Use "fp32" as the default dtype and "webgpu" as the default browser device. Recommended dtype values are "fp32", "fp16", and "q4f16". Other supported quantized variants such as "q8" and "q4" are not recommended for this model. Supported device values are "webgpu", "wasm", "cpu", or null; browser apps should prefer "webgpu" when available and can fall back to "wasm", while Node.js uses "cpu".

Stream Speech

import { KokoroTTS, TextSplitterStream } from "@uzen/kokoro-js";

const model_id = "onnx-community/Kokoro-82M-v1.1-zh-ONNX";
const tts = await KokoroTTS.from_pretrained(model_id, {
  dtype: "fp32",
  device: "webgpu",
});

const splitter = new TextSplitterStream();
const stream = tts.stream(splitter, { voice: "zf_001" });

(async () => {
  let index = 0;
  for await (const { text, phonemes, audio } of stream) {
    console.log({ text, phonemes });
    audio.save(`audio-${index++}.wav`);
  }
})();

splitter.push("Kokoro 支持中文和中英 mixed text。
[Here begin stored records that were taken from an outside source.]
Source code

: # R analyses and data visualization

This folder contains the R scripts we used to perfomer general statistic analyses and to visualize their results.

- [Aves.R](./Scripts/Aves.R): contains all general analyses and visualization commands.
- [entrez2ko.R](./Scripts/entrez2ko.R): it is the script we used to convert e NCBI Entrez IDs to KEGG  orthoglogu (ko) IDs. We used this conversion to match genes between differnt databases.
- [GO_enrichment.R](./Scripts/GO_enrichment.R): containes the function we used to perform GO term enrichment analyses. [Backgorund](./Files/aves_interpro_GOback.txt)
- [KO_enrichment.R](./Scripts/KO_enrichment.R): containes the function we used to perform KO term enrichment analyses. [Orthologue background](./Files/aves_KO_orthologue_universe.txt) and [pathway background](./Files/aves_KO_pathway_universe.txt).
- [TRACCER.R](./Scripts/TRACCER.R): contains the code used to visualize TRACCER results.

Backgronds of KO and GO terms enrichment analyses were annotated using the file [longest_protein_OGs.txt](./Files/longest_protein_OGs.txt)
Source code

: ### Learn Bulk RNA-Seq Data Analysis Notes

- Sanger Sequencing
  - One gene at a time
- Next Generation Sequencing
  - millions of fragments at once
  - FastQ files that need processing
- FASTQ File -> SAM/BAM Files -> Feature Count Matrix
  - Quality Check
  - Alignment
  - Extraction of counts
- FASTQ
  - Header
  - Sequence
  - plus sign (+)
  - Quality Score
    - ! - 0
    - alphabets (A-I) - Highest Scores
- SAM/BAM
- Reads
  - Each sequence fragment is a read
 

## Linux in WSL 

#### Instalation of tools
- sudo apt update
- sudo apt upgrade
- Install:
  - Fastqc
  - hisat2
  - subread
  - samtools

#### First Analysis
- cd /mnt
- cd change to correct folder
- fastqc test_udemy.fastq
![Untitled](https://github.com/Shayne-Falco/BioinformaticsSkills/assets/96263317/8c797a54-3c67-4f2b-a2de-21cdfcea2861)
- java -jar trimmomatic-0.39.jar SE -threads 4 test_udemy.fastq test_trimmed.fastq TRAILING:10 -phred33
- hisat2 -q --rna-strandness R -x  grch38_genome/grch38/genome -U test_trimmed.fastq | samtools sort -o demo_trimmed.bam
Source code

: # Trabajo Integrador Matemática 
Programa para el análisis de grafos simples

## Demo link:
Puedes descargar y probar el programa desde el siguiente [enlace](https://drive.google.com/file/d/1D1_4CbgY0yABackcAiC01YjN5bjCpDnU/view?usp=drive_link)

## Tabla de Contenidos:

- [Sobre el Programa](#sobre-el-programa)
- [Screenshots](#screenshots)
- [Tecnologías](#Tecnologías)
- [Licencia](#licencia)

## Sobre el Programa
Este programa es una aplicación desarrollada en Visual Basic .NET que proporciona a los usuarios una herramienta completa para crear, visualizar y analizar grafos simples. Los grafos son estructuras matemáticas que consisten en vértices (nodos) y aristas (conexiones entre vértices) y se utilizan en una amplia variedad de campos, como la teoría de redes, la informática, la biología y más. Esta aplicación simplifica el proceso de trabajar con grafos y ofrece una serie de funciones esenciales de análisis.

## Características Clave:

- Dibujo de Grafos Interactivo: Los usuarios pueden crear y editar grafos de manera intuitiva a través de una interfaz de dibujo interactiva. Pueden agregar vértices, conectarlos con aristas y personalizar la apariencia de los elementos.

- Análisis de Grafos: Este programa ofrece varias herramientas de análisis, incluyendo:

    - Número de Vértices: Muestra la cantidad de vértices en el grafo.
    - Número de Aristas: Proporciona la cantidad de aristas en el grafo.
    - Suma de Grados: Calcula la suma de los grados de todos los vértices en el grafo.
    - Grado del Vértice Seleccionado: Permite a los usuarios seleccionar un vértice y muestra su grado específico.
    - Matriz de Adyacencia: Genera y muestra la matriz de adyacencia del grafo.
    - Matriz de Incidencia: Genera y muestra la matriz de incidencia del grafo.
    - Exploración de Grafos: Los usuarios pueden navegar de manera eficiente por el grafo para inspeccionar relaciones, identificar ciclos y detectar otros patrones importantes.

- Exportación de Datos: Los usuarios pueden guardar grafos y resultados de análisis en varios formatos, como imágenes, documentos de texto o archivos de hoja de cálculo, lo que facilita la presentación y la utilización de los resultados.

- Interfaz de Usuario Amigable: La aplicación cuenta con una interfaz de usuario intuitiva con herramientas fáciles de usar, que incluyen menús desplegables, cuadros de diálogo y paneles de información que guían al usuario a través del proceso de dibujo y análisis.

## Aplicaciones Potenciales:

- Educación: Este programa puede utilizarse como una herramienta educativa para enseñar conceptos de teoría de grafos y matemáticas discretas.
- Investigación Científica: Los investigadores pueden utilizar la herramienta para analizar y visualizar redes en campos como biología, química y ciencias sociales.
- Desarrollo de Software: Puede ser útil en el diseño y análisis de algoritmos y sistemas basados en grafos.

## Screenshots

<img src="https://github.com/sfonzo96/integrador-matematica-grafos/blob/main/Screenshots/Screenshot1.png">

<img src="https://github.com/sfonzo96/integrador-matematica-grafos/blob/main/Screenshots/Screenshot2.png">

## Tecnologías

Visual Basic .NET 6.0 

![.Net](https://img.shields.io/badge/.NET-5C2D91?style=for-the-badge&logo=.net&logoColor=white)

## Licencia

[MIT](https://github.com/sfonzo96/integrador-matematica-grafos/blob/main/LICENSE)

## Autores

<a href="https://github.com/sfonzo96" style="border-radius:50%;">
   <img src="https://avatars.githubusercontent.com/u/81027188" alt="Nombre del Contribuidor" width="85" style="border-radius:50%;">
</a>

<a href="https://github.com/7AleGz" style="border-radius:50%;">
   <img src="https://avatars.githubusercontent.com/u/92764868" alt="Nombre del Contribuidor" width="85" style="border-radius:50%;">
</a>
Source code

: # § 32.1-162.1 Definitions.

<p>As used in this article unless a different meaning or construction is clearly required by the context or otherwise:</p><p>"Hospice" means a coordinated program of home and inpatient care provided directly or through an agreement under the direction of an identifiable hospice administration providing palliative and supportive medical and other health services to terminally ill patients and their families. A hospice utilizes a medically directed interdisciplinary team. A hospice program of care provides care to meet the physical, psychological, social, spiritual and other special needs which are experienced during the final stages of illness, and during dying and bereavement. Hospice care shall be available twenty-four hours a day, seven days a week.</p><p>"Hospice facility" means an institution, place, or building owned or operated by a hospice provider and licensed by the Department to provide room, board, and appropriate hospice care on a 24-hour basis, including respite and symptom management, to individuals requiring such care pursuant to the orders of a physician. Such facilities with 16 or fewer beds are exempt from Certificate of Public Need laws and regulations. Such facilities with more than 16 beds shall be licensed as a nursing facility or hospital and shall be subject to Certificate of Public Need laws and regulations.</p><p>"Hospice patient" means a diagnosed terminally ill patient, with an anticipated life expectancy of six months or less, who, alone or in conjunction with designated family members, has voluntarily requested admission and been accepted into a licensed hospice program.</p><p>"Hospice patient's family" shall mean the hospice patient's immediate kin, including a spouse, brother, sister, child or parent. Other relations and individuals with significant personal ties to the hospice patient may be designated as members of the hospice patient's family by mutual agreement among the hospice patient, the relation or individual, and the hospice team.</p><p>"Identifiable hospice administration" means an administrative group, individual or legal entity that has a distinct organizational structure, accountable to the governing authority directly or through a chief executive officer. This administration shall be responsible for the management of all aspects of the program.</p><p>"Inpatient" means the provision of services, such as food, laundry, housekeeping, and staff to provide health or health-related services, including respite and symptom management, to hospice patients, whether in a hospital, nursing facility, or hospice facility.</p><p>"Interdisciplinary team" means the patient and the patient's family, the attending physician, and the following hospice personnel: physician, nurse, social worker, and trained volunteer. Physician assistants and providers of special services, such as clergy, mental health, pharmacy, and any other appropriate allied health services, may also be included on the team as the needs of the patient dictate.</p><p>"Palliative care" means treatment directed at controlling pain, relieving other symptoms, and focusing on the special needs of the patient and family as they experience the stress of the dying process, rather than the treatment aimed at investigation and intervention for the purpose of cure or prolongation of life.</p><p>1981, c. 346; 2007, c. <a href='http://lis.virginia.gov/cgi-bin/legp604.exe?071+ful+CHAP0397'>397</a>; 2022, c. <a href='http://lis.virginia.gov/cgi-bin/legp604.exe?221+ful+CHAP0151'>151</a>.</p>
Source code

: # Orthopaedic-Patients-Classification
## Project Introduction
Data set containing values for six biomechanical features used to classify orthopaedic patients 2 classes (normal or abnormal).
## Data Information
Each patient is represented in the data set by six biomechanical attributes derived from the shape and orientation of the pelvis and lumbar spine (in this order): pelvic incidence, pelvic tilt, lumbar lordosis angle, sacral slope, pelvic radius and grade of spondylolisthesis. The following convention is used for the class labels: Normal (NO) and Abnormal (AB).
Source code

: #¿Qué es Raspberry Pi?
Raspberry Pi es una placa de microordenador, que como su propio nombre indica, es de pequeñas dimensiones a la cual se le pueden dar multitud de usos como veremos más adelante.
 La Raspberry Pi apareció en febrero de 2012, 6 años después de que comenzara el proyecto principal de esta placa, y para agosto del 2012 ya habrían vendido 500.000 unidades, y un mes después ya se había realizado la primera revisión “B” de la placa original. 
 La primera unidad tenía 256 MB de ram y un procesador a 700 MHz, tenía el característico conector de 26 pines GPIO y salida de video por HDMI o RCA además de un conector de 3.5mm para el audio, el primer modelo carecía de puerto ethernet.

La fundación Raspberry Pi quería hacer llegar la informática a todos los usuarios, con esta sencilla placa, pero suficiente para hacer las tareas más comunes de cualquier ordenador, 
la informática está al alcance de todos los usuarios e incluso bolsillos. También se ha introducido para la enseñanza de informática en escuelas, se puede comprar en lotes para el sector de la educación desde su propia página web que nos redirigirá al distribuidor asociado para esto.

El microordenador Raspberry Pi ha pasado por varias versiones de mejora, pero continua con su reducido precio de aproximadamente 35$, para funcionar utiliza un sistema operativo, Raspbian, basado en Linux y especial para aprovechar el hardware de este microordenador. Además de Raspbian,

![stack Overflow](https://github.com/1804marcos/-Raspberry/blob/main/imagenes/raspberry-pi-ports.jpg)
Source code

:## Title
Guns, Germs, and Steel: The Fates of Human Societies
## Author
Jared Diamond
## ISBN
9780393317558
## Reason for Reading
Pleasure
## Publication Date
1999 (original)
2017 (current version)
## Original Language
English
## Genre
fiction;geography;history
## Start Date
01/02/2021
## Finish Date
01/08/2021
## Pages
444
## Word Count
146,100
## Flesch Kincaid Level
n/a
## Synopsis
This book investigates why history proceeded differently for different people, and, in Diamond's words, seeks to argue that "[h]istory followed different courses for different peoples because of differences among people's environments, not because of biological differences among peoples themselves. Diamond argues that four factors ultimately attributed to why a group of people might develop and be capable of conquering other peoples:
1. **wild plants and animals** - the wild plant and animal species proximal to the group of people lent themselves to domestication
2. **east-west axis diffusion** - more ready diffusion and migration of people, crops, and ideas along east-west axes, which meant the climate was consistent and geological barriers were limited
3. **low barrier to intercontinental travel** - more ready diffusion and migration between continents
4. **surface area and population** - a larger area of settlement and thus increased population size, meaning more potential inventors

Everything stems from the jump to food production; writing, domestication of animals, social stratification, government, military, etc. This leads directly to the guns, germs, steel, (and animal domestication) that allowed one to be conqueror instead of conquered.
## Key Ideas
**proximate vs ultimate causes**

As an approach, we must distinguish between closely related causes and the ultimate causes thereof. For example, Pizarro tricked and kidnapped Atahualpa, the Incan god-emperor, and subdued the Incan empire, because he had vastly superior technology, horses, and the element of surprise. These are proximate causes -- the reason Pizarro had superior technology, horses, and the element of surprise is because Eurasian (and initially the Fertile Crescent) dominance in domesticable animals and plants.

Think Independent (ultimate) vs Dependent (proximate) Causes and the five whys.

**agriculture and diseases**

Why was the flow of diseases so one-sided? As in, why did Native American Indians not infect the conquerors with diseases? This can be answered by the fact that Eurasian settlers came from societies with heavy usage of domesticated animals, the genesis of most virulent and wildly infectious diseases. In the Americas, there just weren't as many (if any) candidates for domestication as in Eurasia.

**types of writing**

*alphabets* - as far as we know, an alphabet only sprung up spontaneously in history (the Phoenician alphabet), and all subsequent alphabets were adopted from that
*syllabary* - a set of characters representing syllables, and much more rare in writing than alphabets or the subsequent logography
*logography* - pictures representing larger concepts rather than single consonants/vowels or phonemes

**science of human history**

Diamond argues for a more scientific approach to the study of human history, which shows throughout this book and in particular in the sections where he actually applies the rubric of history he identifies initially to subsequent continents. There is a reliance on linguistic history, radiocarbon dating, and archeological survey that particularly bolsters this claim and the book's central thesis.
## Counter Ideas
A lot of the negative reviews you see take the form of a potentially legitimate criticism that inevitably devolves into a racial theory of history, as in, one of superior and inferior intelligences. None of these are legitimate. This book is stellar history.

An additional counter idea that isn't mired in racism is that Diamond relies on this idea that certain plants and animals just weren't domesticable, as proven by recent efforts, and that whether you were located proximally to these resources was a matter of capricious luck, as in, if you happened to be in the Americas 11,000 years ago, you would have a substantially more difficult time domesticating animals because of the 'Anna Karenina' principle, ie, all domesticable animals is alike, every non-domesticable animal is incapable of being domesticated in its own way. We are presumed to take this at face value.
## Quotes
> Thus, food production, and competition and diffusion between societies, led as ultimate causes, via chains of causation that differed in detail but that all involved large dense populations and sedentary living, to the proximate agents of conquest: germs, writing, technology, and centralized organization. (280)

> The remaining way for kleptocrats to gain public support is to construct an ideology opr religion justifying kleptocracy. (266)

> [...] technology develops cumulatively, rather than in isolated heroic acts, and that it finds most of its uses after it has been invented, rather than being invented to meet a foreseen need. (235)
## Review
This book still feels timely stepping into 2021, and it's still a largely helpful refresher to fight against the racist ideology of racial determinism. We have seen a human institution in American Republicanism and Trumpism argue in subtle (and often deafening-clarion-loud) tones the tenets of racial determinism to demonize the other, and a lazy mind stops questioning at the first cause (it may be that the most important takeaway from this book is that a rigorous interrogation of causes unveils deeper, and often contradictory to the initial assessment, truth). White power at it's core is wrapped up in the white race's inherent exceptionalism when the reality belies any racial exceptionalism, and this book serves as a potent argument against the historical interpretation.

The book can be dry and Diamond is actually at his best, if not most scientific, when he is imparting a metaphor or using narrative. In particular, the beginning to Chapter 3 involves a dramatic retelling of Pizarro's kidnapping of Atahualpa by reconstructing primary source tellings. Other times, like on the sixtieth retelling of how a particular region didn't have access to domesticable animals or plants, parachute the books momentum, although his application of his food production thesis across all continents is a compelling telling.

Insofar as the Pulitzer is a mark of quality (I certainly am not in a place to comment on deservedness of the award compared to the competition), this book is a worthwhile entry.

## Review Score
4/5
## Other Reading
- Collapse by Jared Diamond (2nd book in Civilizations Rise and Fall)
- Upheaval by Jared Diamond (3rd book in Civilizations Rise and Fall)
它可以分段生成音频。");
splitter.close();

tts.stream() also accepts a string directly. By default it uses TextSplitterStream sentence splitting and further splits long chunks at punctuation boundaries.

API Notes

  • KokoroTTS.from_pretrained(model_id, options) loads the model and tokenizer through Transformers.js.
  • tts.generate(text, { voice, speed }) returns a Transformers.js RawAudio object.
  • tts.stream(textOrSplitter, options) yields { text, phonemes, audio } for each generated chunk.
  • voicePath is a base path, not a full file path; the runtime loads ${voicePath}/${voice}.bin in browsers and resolves the same pattern from the local filesystem in Node.js.
  • Chinese voices begin with zf_ or zm_ and use the Chinese phonemizer path. English voices beginning with af_ or bf_ use the English phonemizer path.